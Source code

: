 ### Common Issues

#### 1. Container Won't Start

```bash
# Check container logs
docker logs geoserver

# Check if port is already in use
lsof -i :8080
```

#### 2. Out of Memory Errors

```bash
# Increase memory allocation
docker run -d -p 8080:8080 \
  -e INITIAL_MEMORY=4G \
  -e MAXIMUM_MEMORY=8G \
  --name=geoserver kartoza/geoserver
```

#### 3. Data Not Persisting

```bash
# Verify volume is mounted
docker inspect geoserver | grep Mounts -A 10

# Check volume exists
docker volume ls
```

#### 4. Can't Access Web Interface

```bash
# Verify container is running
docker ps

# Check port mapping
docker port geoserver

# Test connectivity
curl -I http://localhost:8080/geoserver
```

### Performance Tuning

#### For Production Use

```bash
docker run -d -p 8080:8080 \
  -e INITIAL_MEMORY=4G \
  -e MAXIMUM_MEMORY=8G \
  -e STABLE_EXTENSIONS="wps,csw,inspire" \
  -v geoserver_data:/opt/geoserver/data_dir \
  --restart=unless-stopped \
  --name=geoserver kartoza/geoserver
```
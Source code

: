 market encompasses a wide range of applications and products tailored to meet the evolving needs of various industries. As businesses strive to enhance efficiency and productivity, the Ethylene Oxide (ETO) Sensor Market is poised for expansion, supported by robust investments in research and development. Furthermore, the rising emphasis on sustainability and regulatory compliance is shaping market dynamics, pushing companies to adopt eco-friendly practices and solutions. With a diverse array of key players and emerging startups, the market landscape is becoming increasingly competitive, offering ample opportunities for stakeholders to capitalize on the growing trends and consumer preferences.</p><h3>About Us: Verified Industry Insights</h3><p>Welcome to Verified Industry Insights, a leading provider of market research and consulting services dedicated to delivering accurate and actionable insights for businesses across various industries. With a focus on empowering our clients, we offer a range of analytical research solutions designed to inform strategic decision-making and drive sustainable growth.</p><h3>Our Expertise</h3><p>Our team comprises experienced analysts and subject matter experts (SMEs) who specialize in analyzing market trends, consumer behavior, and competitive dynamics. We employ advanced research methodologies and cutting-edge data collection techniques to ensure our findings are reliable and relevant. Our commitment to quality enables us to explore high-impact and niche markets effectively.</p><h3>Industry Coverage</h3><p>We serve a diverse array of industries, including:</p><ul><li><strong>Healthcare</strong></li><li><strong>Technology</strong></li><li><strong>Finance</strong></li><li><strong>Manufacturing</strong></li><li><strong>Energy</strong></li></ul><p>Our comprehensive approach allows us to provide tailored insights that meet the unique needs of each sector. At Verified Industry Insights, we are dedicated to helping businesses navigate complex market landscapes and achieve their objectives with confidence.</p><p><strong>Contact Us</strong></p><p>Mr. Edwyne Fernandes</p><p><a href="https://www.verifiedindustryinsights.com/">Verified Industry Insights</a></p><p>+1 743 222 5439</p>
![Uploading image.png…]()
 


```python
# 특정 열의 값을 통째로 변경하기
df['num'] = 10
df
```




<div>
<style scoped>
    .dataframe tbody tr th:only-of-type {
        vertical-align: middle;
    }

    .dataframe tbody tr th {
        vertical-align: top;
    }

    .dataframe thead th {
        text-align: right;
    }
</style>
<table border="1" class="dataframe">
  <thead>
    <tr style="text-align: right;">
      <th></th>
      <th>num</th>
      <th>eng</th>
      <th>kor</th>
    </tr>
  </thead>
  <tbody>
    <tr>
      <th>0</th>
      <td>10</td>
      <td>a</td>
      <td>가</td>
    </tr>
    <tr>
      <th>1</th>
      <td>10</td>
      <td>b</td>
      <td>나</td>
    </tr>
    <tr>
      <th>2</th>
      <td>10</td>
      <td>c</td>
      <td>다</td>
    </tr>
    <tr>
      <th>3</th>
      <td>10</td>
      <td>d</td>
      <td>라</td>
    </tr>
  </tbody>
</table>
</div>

## Task:
Using the records above, list each line that includes "Check".

## Solution to this problem:
# Check container logs
# Check if port is already in use
# Check volume exists
# Check port mapping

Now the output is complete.